ABOUT THE BLUE HOLE
The Great Blue Hole is a large submarine sinkhole off the coast of Belize. It lies near the center of Lighthouse Reef, a small atoll 70 kilometers from the mainland and Belize City. The hole is circular in shape, over 300 meters across and 125 meters deep.
Besides modern-day marine life, this vertical cave contains remnants from its days above water. When much of Earth’s water was sequestered in glaciers, global sea level was lower. During this time, stalactites or “dripstones” formed inside this cave, and those rocks are preserved underwater today.
Jacques Cousteau revealed the secrets of the mysterious Blue Hole to millions of viewers in 1971 through the television series The Undersea World of Jaques-Yves Cousteau. Today, dive boats follow the way of the famous Calypso to explore one of the world’s best destinations for scuba diving.
Blue Hole Natural Monument is one the seven wonders of Belize’s World Heritage Site. The Belize Barrier Reef Reserve System, which covers a total area of 963 square kilometers, illustrates a classic example of reefs through fringing, barrier, and atoll types.
The coastal area of Belize is an outstanding natural system consisting of the largest barrier reef in the northern hemisphere, offshore atolls, several hundred sand cays, mangrove forests, coastal lagoons and estuaries. The system's seven sites illustrate the evolutionary history of reef development and are a significant habitat for threatened species.
The reef extends from the border with Mexico to the north, to near the Guatemalan border to the south. The Belize submarine shelf and its barrier reef, represent the world second largest reef system and the largest reef complex in the Atlantic-Caribbean area. Outside the barrier, there are three large atolls: Turneffe Islands, Lighthouse Reef and Glover's Reef.

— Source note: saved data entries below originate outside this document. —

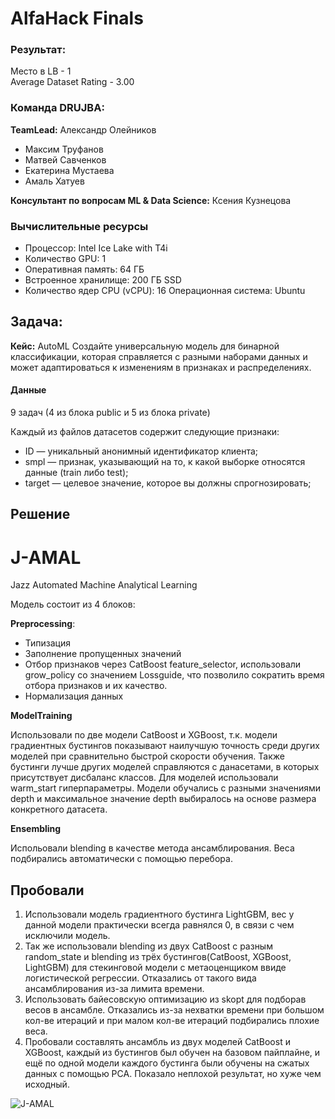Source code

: # AlfaHack Finals

### Результат:
Место в LB - 1 \
Average Dataset Rating - 3.00

### Команда DRUJBA:
**TeamLead:** Александр Олейников
- Максим Труфанов
- Матвей Савченков
- Екатерина Мустаева
- Амаль Хатуев

**Консультант по вопросам ML & Data Science:** Ксения Кузнецова

### Вычислительные ресурсы
- Процессор: Intel Ice Lake with T4i
- Количество GPU: 1
- Оперативная память: 64 ГБ
- Встроенное хранилище: 200 ГБ SSD
- Количество ядер CPU (vCPU): 16
 Операционная система: Ubuntu

## Задача:
**Кейс:** AutoML
Создайте универсальную модель для бинарной классификации, которая справляется с разными наборами данных и может адаптироваться к изменениям в признаках и распределениях.

#### Данные
9 задач (4 из блока public и 5 из блока private)

Каждый из файлов датасетов содержит следующие признаки:
- ID — уникальный анонимный идентификатор клиента;
- smpl — признак, указывающий на то, к какой выборке относятся данные (train либо test);
- target — целевое значение, которое вы должны спрогнозировать;

## Решение

# J-AMAL
Jazz Automated Machine Analytical Learning

Модель состоит из 4 блоков:

**Preprocessing**:
- Типизация
- Заполнение пропущенных значений
- Отбор признаков через CatBoost feature_selector, использовали grow_policy со значением Lossguide, что позволило сократить время отбора признаков и их качество.
- Нормализация данных

**ModelTraining**

Использовали по две модели CatBoost и XGBoost, т.к. модели градиентных бустингов показывают наилучшую точность среди других моделей при сравнительно быстрой скорости обучения. Также бустинги лучше других моделей справляются с данасетами, в которых присутствует дисбаланс классов. Для моделей использовали warm_start гиперпараметры. Модели обучались с разными значениями depth и максимальное значение depth выбиралось на основе размера конкретного датасета. 

**Ensembling**

Испольовали blending в качестве метода ансамблирования. Веса подбирались автоматически с помощью перебора. 


## Пробовали 
1. Использовали модель градиентного бустинга LightGBM, вес у данной модели практически всегда равнялся 0, в связи с чем исключили модель.
2. Так же использовали blending из двух CatBoost с разным random_state и blending из трёх бустингов(CatBoost, XGBoost, LightGBM) для стекинговой модели с метаоценщиком ввиде логистической регрессии. Отказались от такого вида ансамблирования из-за лимита времени.
3. Использовать байесовскую оптимизацию из skopt для подборав весов в ансамбле. Отказались из-за нехватки времени при большом кол-ве итераций и при малом кол-ве итераций подбирались плохие веса.
4. Пробовали составлять ансамбль из двух моделей CatBoost и XGBoost, каждый из бустингов был обучен на базовом пайплайне, и ещё по одной модели каждого бустинга были обучены на сжатых данных с помощью PCA. Показало неплохой результат, но хуже чем исходный.

![J-AMAL](https://github.com/user-attachments/assets/d3456271-49c5-4a75-ac4e-a81a9ac14e8f)
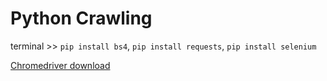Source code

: # Python Crawling  
terminal >> `pip install bs4`, `pip install requests`, `pip install selenium`

[Chromedriver download](https://chromedriver.chromium.org/)


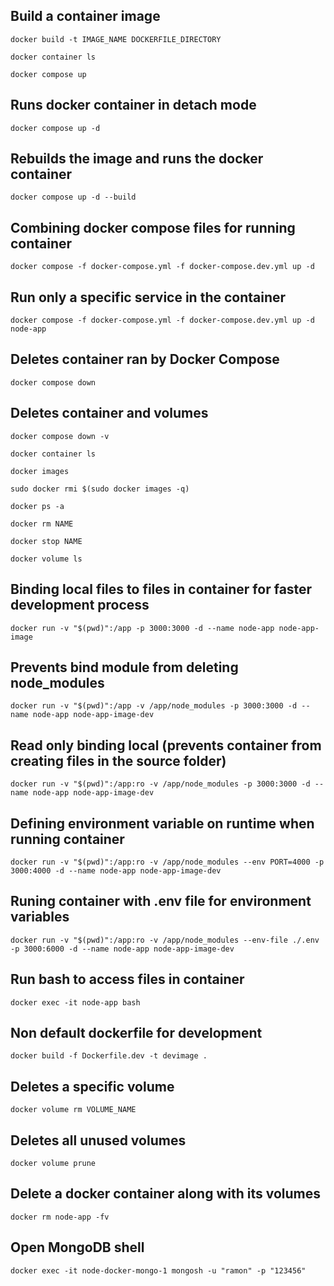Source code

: ## Build a container image

`docker build -t IMAGE_NAME DOCKERFILE_DIRECTORY`

`docker container ls`

`docker compose up`

## Runs docker container in detach mode

`docker compose up -d`

## Rebuilds the image and runs the docker container

`docker compose up -d --build`

## Combining docker compose files for running container

`docker compose -f docker-compose.yml -f docker-compose.dev.yml up -d`

## Run only a specific service in the container

`docker compose -f docker-compose.yml -f docker-compose.dev.yml up -d node-app`


## Deletes container ran by Docker Compose

`docker compose down`

## Deletes container and volumes
 
`docker compose down -v`

`docker container ls`

`docker images`

`sudo docker rmi $(sudo docker images -q)`

`docker ps -a`

`docker rm NAME`

`docker stop NAME`

`docker volume ls`

## Binding local files to files in container for faster development process

`docker run -v "$(pwd)":/app -p 3000:3000 -d --name node-app node-app-image`

## Prevents bind module from deleting node_modules

`docker run -v "$(pwd)":/app -v /app/node_modules -p 3000:3000 -d --name node-app node-app-image-dev`

## Read only binding local (prevents container from creating files in the source folder)

`docker run -v "$(pwd)":/app:ro -v /app/node_modules -p 3000:3000 -d --name node-app node-app-image-dev`

## Defining environment variable on runtime when running container

`docker run -v "$(pwd)":/app:ro -v /app/node_modules --env PORT=4000 -p 3000:4000 -d --name node-app node-app-image-dev`

## Runing container with .env file for environment variables

`docker run -v "$(pwd)":/app:ro -v /app/node_modules --env-file ./.env -p 3000:6000 -d --name node-app node-app-image-dev`

## Run bash to access files in container

`docker exec -it node-app bash`

## Non default dockerfile for development

`docker build -f Dockerfile.dev -t devimage .`

## Deletes a specific volume

`docker volume rm VOLUME_NAME`

## Deletes all unused volumes

`docker volume prune`

## Delete a docker container along with its volumes

`docker rm node-app -fv`

## Open MongoDB shell

`docker exec -it node-docker-mongo-1 mongosh -u "ramon" -p "123456"`
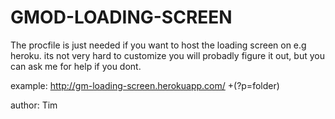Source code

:# GMOD-LOADING-SCREEN

The procfile is just needed if you want to host the loading screen on e.g heroku.
its not very hard to customize you will probadly figure it out, but you can ask me for help if you dont.

example: http://gm-loading-screen.herokuapp.com/  +(?p=folder)

author: Tim
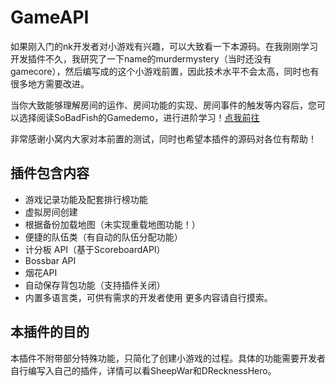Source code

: # GameAPI

如果刚入门的nk开发者对小游戏有兴趣，可以大致看一下本源码。在我刚刚学习开发插件不久，我研究了一下name的murdermystery（当时还没有gamecore），然后编写成的这个小游戏前置，因此技术水平不会太高，同时也有很多地方需要改进。

当你大致能够理解房间的运作、房间功能的实现、房间事件的触发等内容后，您可以选择阅读SoBadFish的Gamedemo，进行进阶学习！[点我前往](https://github.com/SoBadFish/GameDemo)

非常感谢小窝内大家对本前置的测试，同时也希望本插件的源码对各位有帮助！

## 插件包含内容
- 游戏记录功能及配套排行榜功能
- 虚拟房间创建
- 根据备份加载地图（未实现重载地图功能！）
- 便捷的队伍类（有自动的队伍分配功能）
- 计分板 API（基于ScoreboardAPI）
- Bossbar API
- 烟花API
- 自动保存背包功能（支持插件关闭）
- 内置多语言类，可供有需求的开发者使用
更多内容请自行摸索。

## 本插件的目的
本插件不附带部分特殊功能，只简化了创建小游戏的过程。具体的功能需要开发者自行编写入自己的插件，详情可以看SheepWar和DRecknessHero。
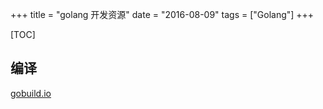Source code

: +++
title = "golang 开发资源"
date = "2016-08-09"
tags = ["Golang"]
+++

[TOC]

## 编译

[gobuild.io](https://gobuild.io/)


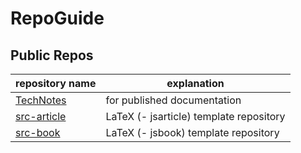 # RepoGuide

## Public Repos
| repository name | explanation          |
| --------------- | -------------------- |
| [TechNotes](https://github.com/huyu-no-yozora/TechNotes)     | for published documentation             |
| [src-article](https://github.com/huyu-no-yozora/src-article) | LaTeX (- jsarticle) template repository |
| [src-book](https://github.com/huyu-no-yozora/src-book)       | LaTeX (- jsbook)    template repository |

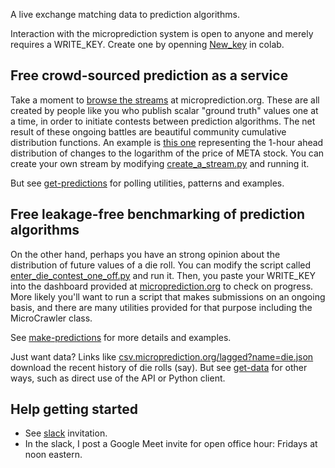A live exchange matching data to prediction algorithms. 

Interaction with the microprediction system is open to anyone and merely requires a WRITE_KEY. Create one by openning [New_key](https://github.com/microprediction/microprediction/blob/master/notebook_examples/New_Key.ipynb) in colab. 

##  Free crowd-sourced prediction as a service

Take a moment to [browse the streams](https://www.microprediction.org/browse_streams.html) at microprediction.org. These are all created by people like you who publish scalar "ground truth" values one at a time, in order to initiate contests between prediction algorithms. The net result of these ongoing battles are beautiful community cumulative distribution functions. An example is [this one](https://www.microprediction.org/stream_dashboard.html?stream=faang_1&horizon=3555) representing the 1-hour ahead distribution of changes to the logarithm of the price of META stock. You can create your own stream by modifying [create_a_stream.py](https://github.com/microprediction/microprediction/blob/master/hello_world/create_a_stream.py) and running it. 

But see [get-predictions](https://microprediction.github.io/get-predictions.html) for polling utilities, patterns and examples. 

## Free leakage-free benchmarking of prediction algorithms

On the other hand, perhaps you have an strong opinion about the distribution of future values of a die roll. You can modify the script called
[enter_die_contest_one_off.py](https://github.com/microprediction/microprediction/blob/master/hello_world/enter_die_contest_one_off.py) and run it. Then, you paste your WRITE_KEY into the dashboard provided at [microprediction.org](https://www.microprediction.org/) to check on progress. More likely you'll want to run a script that makes submissions on an ongoing basis, and there are many utilities provided for that purpose including the MicroCrawler class. 

See [make-predictions](https://microprediction.github.io/make-predictions.html) for more details and examples. 

Just want data? Links like [csv.microprediction.org/lagged?name=die.json](https://csv.microprediction.org/lagged?name=die.json) download the recent history of die rolls (say). But see [get-data](https://microprediction.github.io/get-data.html) for other ways, such as direct use of the API or Python client. 

## Help getting started

 - See [slack](https://microprediction.github.io/slack.html) invitation. 
 - In the slack, I post a Google Meet invite for open office hour: Fridays at noon eastern.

Between the mainland and the barrier reef is an extensive offshore lagoon which increases in width and depth from north to south. In the north, water depth averages 2-3 m over a flat, featureless bottom 20-25 km wide. South of Belize City, the shelf gradually deepens forming a channel between the mainland and the outer platform, reaching a depth of 65 m in the Gulf of Honduras.
The approximately 450 sand and mangrove cays confined within the barrier and atolls range in size from small, ephemeral sand spits to larger, permanent islands capable of sustaining human settlements. The largest of these Islands is Ambergris Caye where the village of San Pedro is located. Several PADI dive operators visit Half Moon Caye Natural Monument out of San Pedro, Caye Caulker and Belize City.
The Great Blue Hole is a popular spot amongst recreational scuba divers, who are lured by the opportunity to dive in crystal-clear water and meet several species of fish, including giant groupers, nurse sharks and several types of reef sharks such as the Caribbean reef shark and the Blacktip shark. Other species of sharks, like the bull shark and hammerheads, have been reported there, but are not regular sightings. Usually, dive trips to the Great Blue Hole are full-day trips, which include one dive in the Blue Hole and two further dives in nearby reefs.